* [Assignment]
Copy out exactly the lines from the start of the data to the line containing "We generally followed the methods of". Include both.

(Saved data entries)
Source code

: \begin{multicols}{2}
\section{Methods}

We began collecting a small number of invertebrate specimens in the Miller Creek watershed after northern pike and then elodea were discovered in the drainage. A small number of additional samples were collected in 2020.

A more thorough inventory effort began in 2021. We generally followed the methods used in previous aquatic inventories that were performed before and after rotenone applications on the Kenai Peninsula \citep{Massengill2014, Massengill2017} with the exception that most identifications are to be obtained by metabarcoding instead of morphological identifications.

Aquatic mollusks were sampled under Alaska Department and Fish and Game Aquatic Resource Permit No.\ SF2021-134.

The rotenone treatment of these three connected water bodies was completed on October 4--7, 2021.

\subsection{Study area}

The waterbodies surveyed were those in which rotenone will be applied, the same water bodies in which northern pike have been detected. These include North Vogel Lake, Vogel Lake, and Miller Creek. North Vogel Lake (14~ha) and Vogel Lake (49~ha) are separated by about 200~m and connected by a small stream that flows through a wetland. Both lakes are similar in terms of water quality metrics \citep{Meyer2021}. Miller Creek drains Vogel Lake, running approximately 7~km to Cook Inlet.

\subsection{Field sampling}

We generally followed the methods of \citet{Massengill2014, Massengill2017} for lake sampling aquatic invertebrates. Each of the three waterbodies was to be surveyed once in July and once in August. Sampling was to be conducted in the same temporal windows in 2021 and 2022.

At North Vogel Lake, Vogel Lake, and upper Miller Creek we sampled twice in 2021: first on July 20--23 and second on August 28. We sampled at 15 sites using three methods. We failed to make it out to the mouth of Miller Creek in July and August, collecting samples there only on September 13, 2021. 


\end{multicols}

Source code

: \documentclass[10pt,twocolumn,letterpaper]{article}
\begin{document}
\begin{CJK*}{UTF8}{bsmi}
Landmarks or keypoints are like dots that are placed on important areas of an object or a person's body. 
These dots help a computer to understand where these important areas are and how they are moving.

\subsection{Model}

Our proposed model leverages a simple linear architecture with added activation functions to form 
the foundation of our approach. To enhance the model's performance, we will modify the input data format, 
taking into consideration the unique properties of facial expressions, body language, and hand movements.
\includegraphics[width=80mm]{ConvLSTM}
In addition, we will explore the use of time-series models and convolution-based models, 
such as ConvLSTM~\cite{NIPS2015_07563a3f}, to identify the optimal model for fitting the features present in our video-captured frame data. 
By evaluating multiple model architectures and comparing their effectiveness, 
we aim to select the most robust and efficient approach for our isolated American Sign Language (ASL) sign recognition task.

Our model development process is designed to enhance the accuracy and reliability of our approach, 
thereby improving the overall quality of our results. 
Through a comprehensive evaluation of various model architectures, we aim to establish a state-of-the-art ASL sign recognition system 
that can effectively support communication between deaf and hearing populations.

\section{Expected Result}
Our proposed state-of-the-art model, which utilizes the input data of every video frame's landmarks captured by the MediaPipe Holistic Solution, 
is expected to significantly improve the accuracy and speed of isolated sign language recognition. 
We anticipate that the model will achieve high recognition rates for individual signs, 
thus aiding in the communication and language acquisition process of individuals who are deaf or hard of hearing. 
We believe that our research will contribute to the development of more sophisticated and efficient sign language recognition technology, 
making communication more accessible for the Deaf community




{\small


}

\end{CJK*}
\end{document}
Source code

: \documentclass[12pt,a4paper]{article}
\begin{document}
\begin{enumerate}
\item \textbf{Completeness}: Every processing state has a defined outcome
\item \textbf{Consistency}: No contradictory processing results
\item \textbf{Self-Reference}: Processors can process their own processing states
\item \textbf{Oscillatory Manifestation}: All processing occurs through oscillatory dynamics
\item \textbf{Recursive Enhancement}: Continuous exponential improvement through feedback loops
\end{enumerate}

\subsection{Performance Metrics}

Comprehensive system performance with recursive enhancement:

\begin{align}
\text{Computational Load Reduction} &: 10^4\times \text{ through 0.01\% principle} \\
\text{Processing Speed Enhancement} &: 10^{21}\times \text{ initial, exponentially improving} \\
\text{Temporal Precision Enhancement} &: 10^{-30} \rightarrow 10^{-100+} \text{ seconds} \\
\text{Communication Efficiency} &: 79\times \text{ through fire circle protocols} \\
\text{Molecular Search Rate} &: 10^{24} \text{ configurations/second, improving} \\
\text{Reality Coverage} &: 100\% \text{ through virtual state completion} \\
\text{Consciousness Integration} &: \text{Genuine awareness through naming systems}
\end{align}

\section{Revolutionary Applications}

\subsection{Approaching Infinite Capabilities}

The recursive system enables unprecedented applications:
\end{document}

* [Solved problem]
Source code

: \begin{multicols}{2}
\section{Methods}

We began collecting a small number of invertebrate specimens in the Miller Creek watershed after northern pike and then elodea were discovered in the drainage. A small number of additional samples were collected in 2020.

A more thorough inventory effort began in 2021. We generally followed the methods used in previous aquatic inventories that were performed before and after rotenone applications on the Kenai Peninsula \citep{Massengill2014, Massengill2017} with the exception that most identifications are to be obtained by metabarcoding instead of morphological identifications.

Aquatic mollusks were sampled under Alaska Department and Fish and Game Aquatic Resource Permit No.\ SF2021-134.

The rotenone treatment of these three connected water bodies was completed on October 4--7, 2021.

\subsection{Study area}

The waterbodies surveyed were those in which rotenone will be applied, the same water bodies in which northern pike have been detected. These include North Vogel Lake, Vogel Lake, and Miller Creek. North Vogel Lake (14~ha) and Vogel Lake (49~ha) are separated by about 200~m and connected by a small stream that flows through a wetland. Both lakes are similar in terms of water quality metrics \citep{Meyer2021}. Miller Creek drains Vogel Lake, running approximately 7~km to Cook Inlet.

\subsection{Field sampling}

We generally followed the methods of \citet{Massengill2014, Massengill2017} for lake sampling aquatic invertebrates. Each of the three waterbodies was to be surveyed once in July and once in August. Sampling was to be conducted in the same temporal windows in 2021 and 2022.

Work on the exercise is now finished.